Manuel Ángel Núñez dejó la dirección general del Grupo Aeroportuario de la Ciudad de México y en su lugar queda Federico Patiño Márquez, a quien el titular de la Secretaría de Comunicaciones tomó protesta el pasado jueves.

La salida del Hidalguense se argumentó como “lo necesario” ante el inicio de una “nueva época del proyecto, instalada más en las licitaciones que se requieren para las obras que están por iniciarse”.

En el proceso en el que precisamente están las “vacas gordas”, donde están las “bolsas nutridas”, donde están los contratos que son los más apetitosos.

Nuñez Soto es economista, persona que domina cuatro idiomas y salió sin mancha alguna de una gubernatura que fue retomada por una persona que hoy ocupa la Secretaría de Gobernación.
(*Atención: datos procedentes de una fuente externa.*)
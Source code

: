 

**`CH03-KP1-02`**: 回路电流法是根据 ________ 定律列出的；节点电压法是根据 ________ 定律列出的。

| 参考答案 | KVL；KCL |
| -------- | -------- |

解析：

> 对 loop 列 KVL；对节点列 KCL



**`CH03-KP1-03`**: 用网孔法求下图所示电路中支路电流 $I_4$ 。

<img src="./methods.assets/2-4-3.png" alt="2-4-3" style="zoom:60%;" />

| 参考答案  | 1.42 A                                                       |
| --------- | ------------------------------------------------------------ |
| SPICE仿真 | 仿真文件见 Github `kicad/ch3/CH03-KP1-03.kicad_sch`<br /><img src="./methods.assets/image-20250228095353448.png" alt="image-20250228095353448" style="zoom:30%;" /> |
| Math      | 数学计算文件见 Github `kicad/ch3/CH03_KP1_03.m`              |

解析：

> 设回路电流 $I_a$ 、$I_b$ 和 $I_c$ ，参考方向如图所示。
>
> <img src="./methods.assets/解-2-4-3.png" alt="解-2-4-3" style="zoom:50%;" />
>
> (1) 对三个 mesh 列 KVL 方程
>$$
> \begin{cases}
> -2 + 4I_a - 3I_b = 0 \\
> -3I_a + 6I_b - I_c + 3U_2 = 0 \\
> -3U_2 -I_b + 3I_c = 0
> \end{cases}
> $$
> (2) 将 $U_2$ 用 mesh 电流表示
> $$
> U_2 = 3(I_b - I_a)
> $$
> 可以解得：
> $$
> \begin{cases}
Fue digno rival del proyecto de construir un aeropuerto en Texcoco cuando en en Tizayuca ya se habían reservado los terrenos y estaba todo dispuesto.

Dios le castigó colocándole al frente del proyecto aeroportuario de la CDMX que es uno de los grandes proyectos mundiales en su naturaleza. Con institucionalidad y disciplina asumió la bandera del Grupo Aeroportuario de la CDMX. Garantizaba su presencia honestidad y equidad a toda prueba. No es que quien le suceda tenga mancha alguna que le distinga pero la sola salida de Nuñez permite levantar las velas de la suspicacia.
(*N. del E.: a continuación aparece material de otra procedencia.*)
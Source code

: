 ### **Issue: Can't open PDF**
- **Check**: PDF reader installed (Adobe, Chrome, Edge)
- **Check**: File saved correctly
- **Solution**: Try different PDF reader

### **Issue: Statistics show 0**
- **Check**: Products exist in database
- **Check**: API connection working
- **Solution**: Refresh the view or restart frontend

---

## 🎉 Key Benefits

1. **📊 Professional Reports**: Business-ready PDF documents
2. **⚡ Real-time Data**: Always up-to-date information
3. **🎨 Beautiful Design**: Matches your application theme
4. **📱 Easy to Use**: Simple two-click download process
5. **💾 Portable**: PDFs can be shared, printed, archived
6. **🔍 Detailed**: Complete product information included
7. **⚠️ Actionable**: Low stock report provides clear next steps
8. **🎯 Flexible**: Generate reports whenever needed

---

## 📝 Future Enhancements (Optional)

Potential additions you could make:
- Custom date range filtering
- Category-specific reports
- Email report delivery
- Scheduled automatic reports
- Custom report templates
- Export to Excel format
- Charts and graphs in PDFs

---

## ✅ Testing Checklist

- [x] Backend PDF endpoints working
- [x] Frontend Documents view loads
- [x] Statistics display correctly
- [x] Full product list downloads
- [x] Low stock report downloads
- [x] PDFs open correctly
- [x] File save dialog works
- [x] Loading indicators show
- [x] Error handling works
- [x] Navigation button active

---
Federico Patiño es una persona con amplia experiencia financiera y pertenecía al equipo de Manuel Angel o al menos a él se le asignaron. Lo que no hace congruencia es que se diga que ante una nueva época de vida del proyecto se requiere de un “perfil distinto en la dirección general del grupo”.

Un director general no tiene por qué ser acabado experto en todas las disciplinas acreditadas como necesarias en la construcción de un aeropuerto que aspira a ser uno de los tres más importantes del mundo. Lo que requiere es tener la talla moral para encaminar a un proyecto de estas dimensiones (que será el legado de infraestructura más importante que deje por inaugurar el Presidente Peña Nieto) y apoyarse en aquellos profesionales responsables de cada uno de los procesos necesarios.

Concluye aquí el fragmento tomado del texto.